HiveBrain v1.2.0
Get Started
← Back to all entries
snippetsqlMinor

How to manage 3.1 billion rows of data?

Submitted by: @import:stackexchange-dba··
0
Viewed 0 times
rowsbillionmanagehowdata

Problem

I am currently tasked with implementing a storage schema for a relatively large amount of data. The data will primarily be accessed to determine a current data point value, but I am also required to track the past six months of history for data trending/analytics.

A recent requirement was added to track the min / max / sum value for the past hour.
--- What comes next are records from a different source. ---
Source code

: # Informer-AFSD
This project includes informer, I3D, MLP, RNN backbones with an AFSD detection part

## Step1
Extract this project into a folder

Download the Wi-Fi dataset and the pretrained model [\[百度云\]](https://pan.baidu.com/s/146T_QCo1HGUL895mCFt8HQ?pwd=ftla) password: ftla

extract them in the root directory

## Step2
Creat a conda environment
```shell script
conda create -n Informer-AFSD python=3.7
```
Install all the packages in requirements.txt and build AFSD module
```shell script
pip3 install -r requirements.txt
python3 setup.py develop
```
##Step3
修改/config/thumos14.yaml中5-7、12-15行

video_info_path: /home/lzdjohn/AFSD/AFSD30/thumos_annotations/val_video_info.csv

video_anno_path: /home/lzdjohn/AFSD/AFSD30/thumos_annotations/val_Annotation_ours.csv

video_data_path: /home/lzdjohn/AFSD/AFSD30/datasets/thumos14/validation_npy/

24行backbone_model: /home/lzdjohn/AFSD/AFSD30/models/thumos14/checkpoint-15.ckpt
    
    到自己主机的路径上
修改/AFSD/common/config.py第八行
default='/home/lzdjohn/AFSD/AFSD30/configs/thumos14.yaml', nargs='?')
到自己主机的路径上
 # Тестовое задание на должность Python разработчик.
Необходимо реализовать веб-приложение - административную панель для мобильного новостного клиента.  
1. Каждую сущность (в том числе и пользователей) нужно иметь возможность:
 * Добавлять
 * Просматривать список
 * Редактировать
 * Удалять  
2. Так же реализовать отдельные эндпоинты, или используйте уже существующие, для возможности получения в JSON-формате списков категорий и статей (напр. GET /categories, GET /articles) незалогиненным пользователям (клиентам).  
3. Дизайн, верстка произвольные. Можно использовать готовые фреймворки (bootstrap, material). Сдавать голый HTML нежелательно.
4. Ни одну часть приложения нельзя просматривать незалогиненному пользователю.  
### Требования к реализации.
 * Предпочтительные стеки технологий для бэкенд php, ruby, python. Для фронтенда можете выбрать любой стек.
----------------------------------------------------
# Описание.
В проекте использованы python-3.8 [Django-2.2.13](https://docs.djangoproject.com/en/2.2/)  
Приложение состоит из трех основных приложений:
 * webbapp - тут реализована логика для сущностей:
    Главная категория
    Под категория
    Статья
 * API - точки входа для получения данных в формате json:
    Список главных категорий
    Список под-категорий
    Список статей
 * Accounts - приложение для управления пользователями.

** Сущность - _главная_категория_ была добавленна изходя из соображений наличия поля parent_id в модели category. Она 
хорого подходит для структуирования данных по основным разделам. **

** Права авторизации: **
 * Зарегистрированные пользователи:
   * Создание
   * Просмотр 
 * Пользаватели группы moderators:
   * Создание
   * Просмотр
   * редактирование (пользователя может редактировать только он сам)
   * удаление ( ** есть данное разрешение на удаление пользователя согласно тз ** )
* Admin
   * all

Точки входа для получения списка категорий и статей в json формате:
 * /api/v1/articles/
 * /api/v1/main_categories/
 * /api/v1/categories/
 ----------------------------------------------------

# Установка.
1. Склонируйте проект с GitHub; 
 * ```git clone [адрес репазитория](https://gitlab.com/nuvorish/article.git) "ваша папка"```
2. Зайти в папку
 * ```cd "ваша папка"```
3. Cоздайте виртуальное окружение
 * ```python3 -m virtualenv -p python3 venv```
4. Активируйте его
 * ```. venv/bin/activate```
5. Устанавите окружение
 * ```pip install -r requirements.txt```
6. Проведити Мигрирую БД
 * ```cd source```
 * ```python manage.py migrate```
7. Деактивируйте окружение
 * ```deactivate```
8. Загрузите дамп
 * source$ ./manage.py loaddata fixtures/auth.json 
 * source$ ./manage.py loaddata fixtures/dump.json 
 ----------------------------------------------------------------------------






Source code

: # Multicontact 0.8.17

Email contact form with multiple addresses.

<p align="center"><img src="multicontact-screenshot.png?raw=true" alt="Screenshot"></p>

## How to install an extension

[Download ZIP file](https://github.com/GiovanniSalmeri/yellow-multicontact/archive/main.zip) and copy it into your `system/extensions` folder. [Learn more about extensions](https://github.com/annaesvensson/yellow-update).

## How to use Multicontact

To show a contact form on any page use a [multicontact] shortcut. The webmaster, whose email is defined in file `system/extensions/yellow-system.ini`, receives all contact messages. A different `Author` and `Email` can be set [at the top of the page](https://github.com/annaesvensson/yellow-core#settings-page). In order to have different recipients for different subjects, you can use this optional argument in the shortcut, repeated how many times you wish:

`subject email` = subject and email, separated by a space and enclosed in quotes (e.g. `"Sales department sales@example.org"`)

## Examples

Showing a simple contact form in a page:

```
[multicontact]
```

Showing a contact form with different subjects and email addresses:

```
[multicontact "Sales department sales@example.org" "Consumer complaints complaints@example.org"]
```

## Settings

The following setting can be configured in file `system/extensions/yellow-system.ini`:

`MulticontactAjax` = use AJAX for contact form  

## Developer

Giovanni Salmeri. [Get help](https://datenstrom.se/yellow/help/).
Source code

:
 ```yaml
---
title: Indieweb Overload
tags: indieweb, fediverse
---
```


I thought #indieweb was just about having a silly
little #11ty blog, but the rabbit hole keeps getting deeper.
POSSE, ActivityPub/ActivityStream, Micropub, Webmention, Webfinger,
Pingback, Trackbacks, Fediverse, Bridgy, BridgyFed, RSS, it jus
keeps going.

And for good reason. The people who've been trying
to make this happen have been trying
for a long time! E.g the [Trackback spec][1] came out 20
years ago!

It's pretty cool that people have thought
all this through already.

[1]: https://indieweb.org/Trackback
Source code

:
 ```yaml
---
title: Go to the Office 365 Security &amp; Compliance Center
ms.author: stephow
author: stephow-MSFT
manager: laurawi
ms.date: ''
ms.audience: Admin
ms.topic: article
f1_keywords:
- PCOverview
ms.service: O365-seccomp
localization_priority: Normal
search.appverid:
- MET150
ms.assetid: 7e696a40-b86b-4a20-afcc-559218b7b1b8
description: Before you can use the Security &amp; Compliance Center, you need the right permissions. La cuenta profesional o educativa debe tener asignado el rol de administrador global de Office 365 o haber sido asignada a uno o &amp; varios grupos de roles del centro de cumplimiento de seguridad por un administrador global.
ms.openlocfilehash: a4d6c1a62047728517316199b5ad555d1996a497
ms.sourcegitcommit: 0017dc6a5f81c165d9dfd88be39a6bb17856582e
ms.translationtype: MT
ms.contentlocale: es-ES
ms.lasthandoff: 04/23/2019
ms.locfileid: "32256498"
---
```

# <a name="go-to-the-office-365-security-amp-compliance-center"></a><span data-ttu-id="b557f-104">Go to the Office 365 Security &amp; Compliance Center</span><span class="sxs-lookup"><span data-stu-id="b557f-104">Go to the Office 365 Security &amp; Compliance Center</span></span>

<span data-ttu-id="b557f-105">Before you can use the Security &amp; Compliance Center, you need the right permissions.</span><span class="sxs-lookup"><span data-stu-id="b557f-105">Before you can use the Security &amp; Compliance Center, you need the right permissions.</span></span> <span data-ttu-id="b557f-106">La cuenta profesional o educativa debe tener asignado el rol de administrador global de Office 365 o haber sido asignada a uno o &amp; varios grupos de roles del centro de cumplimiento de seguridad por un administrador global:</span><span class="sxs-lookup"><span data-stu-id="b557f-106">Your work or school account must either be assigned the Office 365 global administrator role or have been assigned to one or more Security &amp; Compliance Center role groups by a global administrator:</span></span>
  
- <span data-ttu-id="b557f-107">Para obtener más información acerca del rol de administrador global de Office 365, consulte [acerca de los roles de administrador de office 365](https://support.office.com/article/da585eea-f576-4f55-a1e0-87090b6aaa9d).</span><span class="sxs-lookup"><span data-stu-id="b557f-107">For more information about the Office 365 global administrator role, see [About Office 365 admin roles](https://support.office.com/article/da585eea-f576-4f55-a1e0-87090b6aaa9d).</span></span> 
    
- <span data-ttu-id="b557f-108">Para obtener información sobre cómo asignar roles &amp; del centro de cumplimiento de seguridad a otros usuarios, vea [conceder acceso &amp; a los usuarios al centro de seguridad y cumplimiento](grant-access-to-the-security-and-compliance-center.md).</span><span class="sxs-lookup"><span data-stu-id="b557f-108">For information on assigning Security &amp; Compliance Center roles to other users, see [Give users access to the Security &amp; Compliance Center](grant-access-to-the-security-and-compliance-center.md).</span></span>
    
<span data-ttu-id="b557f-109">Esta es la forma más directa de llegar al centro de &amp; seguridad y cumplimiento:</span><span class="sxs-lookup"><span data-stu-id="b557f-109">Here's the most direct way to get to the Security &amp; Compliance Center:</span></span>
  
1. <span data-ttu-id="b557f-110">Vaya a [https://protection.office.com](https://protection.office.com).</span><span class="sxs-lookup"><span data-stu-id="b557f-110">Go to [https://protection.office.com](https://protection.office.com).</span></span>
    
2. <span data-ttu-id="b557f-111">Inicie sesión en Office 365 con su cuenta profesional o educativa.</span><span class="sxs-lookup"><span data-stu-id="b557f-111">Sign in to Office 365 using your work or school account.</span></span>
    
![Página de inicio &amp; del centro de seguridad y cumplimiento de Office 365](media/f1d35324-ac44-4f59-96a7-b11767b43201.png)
NOTE: Ideally, I would like to consider a MongoDB option, but I need to demonstrate that I have exhausted the SQL-Server options first.

The Data

The following table represents the primary data source (queried most frequently). The table will have approximately five million rows. The data changes will predominantly be UPDATE statements with very occasional INSERT statements after the initial data load. I have opted to cluster the data by dataPointId as you will always be selecting all values for a given data point.

// Simplified Table
CREATE TABLE [dbo].[DataPointValue](
    [dataPointId]  [int] NOT NULL,
    [valueId]      [int] NOT NULL,
    [timestamp]    [datetime] NOT NULL,
    [minimum]      [decimal](18, 0) NOT NULL,
    [hourMinimum]  [decimal](18, 0) NOT NULL,
    [current]      [decimal](18, 0) NOT NULL,
    [currentTrend] [decimal](18, 0) NOT NULL,
    [hourMaximum]  [decimal](18, 0) NOT NULL,
    [maximum]      [decimal](18, 0) NOT NULL

    CONSTRAINT [PK_MeterDataPointValue] PRIMARY KEY CLUSTERED ([dataPointId],[valueId])
)


The second table is notably larger at approximately 3.1 billion rows (representing the past six months of data). Data older than six months will be purged; otherwise strictly data INSERT statements (~200 rows / sec, 720,000 rows / hour, 17 million rows / week).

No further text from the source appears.